Eu era criança e trago viva na memória minha tentativa de apartar as brigas dos meus pais com a fralda de pano que prendia minha chupeta. Na minha inocência, eu acreditava que ela serviria como algum tipo de bandeira da paz. Nunca funcionou. Tenho vivas na memória algumas cenas que marcaram fisicamente minha mãe e simbolicamente a mim.
Meu pai quebrou um copo de vidro no rosto dela. A cicatriz marca sua pele e compete com a que traz na barriga, fruto das cinco cesáreas que foram necessárias após a gestação de cinco filhos.
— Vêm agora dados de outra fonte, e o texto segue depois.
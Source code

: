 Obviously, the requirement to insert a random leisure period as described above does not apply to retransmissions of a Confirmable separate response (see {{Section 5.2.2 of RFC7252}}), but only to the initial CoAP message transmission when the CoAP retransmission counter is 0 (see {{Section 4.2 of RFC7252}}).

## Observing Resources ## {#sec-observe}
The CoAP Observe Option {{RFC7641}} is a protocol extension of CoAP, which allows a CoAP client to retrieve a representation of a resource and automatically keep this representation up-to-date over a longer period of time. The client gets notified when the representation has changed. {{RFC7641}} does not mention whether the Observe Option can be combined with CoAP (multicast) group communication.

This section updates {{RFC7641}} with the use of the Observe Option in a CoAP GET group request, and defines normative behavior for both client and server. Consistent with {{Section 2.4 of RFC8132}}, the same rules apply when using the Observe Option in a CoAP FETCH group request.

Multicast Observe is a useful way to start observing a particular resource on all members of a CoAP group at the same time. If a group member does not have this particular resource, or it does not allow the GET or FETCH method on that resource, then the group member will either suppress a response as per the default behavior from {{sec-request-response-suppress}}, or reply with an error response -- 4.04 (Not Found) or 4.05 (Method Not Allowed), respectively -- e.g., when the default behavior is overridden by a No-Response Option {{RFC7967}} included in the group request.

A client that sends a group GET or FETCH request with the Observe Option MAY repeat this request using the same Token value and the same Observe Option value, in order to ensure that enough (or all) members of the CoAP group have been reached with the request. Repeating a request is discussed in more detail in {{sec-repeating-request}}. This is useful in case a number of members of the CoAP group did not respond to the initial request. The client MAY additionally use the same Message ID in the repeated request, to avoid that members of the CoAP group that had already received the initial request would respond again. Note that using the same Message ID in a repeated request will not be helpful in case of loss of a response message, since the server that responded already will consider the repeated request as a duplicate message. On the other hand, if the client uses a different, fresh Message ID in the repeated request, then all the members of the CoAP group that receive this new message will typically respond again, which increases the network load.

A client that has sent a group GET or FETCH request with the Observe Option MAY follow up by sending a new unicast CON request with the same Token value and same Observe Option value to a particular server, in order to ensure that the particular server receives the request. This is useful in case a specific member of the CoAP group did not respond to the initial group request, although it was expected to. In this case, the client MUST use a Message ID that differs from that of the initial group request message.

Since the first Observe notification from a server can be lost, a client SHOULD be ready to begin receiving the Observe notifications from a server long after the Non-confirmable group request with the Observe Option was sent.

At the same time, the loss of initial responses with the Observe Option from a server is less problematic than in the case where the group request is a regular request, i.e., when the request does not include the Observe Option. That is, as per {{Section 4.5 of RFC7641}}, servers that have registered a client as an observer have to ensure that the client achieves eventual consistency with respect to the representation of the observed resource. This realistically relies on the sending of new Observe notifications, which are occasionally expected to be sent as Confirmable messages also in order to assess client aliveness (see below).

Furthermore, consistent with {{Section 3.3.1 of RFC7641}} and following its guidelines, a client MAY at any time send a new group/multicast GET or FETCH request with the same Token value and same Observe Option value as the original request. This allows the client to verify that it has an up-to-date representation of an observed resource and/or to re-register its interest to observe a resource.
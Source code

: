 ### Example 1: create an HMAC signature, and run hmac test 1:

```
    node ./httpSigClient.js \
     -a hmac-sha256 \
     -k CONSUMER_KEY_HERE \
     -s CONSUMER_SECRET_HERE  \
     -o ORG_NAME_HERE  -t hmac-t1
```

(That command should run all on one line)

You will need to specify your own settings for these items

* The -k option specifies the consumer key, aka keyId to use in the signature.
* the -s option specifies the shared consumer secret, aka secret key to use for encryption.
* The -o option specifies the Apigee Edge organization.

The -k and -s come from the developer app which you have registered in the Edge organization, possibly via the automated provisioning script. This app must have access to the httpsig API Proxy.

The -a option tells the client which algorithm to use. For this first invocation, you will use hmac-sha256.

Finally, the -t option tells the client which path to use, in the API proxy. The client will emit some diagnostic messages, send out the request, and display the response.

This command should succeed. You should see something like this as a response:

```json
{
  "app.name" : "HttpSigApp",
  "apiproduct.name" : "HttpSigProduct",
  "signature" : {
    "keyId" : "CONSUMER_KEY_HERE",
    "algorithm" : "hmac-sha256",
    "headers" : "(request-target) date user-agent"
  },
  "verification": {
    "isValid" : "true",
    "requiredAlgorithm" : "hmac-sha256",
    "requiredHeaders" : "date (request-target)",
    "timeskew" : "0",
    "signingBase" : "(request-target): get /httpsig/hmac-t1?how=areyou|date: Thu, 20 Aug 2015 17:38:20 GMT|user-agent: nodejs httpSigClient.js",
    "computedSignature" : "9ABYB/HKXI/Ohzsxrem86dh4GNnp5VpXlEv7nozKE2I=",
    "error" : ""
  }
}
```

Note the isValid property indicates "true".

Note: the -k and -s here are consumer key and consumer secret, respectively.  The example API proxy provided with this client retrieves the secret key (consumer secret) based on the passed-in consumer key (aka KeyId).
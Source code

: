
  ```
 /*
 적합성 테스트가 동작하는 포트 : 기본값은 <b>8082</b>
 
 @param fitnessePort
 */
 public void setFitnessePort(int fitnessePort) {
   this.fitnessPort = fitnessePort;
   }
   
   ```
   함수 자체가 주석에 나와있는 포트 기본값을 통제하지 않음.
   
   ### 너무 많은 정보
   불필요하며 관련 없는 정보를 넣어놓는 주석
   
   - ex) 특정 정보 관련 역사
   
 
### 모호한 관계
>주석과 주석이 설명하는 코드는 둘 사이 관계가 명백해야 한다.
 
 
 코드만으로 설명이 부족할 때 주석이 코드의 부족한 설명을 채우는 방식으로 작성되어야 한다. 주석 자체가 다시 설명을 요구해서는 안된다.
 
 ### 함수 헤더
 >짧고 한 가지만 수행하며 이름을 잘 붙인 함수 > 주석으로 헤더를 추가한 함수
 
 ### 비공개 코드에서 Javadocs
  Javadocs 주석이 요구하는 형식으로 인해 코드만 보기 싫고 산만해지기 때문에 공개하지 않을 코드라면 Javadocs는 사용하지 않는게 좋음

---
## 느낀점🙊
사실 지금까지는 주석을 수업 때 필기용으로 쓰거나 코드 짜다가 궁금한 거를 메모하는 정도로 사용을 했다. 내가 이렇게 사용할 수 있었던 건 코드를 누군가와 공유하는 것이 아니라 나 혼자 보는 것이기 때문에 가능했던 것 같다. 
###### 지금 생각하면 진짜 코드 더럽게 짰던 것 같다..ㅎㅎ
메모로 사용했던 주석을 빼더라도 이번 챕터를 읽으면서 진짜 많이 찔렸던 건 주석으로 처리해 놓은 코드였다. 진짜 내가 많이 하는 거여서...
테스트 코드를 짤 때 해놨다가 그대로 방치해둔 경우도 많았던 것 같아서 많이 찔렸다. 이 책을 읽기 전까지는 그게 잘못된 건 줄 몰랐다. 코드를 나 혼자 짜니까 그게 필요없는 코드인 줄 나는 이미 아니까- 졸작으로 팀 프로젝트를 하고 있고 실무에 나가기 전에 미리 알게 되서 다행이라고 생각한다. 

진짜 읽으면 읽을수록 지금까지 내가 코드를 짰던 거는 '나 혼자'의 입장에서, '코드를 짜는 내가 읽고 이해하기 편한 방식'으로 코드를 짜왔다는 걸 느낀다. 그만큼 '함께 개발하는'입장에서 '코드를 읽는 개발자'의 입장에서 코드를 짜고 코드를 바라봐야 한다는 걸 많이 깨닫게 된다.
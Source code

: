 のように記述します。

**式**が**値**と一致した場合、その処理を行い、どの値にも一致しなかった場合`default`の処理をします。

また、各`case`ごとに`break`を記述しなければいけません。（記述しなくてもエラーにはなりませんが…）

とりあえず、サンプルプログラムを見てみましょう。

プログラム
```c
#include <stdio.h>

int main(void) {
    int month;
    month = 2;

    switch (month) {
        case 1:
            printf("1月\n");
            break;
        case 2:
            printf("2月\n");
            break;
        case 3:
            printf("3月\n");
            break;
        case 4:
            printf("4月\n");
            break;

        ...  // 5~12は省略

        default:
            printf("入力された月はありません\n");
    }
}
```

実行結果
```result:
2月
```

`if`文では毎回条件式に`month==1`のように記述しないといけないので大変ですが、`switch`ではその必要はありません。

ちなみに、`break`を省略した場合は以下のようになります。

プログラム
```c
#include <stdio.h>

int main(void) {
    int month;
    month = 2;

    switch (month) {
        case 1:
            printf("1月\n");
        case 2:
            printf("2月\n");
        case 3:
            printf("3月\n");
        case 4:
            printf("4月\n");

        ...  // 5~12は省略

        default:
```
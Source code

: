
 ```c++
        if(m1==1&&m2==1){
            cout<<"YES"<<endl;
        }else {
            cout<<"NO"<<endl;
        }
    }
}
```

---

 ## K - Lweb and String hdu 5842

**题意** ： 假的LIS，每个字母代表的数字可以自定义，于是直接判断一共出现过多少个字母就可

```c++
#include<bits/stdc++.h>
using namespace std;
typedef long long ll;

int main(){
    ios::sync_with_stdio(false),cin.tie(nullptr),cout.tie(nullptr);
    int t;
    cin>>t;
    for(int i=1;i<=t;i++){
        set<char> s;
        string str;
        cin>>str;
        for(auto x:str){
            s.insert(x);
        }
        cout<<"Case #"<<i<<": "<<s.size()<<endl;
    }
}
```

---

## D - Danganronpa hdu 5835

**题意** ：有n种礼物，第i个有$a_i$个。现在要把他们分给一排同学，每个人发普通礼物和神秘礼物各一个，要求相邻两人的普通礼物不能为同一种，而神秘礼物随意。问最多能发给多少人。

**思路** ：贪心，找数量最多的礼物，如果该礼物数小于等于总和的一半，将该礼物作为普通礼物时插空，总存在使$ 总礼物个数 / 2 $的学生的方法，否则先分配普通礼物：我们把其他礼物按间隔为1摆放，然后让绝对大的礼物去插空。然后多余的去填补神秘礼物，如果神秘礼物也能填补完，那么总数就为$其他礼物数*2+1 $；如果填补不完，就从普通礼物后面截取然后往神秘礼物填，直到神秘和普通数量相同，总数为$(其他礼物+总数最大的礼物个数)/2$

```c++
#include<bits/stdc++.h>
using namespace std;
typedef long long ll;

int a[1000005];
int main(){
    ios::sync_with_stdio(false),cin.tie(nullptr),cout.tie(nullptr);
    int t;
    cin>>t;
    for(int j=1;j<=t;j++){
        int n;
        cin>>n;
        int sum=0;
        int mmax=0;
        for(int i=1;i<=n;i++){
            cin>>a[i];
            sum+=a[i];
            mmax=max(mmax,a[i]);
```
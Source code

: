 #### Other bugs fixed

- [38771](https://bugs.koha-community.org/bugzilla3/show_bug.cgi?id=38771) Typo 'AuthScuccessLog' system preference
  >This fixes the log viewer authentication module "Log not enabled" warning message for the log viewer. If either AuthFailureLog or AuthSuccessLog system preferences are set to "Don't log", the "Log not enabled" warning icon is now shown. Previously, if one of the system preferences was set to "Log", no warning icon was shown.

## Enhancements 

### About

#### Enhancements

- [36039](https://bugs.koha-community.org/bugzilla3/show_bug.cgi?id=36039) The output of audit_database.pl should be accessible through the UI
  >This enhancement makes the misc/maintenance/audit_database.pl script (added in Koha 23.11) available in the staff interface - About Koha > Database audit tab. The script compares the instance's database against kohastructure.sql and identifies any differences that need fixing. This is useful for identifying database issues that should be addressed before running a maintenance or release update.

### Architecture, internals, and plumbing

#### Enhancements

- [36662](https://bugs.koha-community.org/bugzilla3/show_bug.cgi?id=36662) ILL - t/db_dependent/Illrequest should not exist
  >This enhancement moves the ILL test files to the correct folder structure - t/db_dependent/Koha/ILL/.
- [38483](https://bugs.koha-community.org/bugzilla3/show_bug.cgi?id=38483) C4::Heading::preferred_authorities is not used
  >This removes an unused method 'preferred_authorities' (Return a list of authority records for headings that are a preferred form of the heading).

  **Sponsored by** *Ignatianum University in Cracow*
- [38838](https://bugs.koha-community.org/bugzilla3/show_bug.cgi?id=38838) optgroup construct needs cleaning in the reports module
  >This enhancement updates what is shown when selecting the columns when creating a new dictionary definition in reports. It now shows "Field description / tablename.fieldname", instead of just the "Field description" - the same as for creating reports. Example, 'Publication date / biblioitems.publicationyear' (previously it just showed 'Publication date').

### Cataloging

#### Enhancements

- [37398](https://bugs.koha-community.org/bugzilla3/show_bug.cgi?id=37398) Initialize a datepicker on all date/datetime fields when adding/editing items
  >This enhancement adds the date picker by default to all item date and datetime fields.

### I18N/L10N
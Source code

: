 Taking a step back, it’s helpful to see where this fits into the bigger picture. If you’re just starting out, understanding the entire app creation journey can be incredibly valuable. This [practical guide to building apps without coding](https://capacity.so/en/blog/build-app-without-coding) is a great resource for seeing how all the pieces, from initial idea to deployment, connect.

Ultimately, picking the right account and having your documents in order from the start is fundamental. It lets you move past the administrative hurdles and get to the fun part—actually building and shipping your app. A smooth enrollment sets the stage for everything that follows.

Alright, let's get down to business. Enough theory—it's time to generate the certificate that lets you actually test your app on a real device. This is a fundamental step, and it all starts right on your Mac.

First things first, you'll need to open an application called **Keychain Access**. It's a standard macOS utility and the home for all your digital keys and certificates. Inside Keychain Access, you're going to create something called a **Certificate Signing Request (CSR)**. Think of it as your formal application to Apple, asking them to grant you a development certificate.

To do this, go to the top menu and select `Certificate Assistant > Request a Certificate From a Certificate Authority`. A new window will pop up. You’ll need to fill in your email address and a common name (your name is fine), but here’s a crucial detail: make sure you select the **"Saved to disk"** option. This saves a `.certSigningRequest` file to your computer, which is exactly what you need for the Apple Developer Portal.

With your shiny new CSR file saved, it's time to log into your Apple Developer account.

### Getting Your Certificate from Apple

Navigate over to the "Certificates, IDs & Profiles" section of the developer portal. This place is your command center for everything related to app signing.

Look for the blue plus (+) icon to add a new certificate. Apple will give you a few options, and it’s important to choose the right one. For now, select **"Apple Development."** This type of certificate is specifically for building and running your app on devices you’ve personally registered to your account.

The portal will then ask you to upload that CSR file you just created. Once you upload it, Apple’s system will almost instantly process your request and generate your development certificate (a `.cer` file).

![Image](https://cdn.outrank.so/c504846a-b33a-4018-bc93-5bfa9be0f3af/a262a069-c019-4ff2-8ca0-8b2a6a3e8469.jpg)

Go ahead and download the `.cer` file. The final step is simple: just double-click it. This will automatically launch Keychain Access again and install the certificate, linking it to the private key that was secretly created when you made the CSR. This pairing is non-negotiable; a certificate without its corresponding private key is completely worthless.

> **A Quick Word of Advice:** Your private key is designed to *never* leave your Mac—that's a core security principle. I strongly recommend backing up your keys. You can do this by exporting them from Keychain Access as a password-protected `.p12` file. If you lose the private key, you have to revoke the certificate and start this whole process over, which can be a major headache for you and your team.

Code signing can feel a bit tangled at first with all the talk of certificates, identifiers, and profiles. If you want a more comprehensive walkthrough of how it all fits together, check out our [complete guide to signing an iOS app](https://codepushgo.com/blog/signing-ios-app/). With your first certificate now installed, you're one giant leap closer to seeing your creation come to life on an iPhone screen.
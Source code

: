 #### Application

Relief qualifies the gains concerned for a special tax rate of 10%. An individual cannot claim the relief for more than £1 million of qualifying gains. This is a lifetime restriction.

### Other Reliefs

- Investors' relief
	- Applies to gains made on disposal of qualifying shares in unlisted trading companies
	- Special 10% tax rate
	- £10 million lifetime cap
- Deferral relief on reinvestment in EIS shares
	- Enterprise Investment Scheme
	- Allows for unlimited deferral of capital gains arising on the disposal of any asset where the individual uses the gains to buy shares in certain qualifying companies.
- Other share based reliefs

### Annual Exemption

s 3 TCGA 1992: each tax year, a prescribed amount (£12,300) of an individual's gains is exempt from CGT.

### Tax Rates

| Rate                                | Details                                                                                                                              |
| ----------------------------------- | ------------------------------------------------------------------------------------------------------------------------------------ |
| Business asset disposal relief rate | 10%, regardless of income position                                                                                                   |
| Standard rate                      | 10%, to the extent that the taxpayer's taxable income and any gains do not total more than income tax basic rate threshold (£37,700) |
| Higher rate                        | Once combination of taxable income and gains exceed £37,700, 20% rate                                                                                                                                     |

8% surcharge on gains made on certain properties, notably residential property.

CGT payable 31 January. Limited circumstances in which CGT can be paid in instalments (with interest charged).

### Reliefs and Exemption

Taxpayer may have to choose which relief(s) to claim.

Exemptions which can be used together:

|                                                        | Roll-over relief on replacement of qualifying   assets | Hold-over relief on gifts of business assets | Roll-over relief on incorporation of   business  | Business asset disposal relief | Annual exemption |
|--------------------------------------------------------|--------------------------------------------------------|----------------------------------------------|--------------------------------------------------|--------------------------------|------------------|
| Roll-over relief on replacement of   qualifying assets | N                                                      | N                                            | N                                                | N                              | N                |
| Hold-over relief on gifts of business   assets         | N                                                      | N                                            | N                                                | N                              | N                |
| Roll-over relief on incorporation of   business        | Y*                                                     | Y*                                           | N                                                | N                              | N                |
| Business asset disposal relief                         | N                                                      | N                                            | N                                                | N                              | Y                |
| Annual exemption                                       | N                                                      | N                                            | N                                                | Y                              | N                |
Era por nós que ela permanecia nesse ciclo de violência.Eu estou resgatando essa parte dolorida da minha infância porque hoje, 25 de novembro, é Dia Internacional para Eliminação da Violência contra as Mulheres. Parti de uma experiência pessoal para resgatar a importância dessa data em um país machista como o nosso, em que ainda enfrentamos violências só por sermos mulheres.
A legislação no país avançou e hoje garante proteção e punição para esses tipos de violência. Temos a lei Maria da Penha, que vigora no país desde 2006 e cria mecanismos para prevenir e coibir a violência doméstica e familiar contra a mulher. A Lei do Feminicídio, criada em 2015, torna o assassinato de mulheres em função do gênero um crime hediondo. A Lei da Importunação Sexual, de 2018, prevê a prisão de até cinco anos para quem cometer ato libidinoso contra alguém sem o seu consentimento. A mais recente, Lei Mariana Ferrer, sancionada em 22 de novembro, protege vítimas de constrangimento em audiências de crimes contra a dignidade sexual.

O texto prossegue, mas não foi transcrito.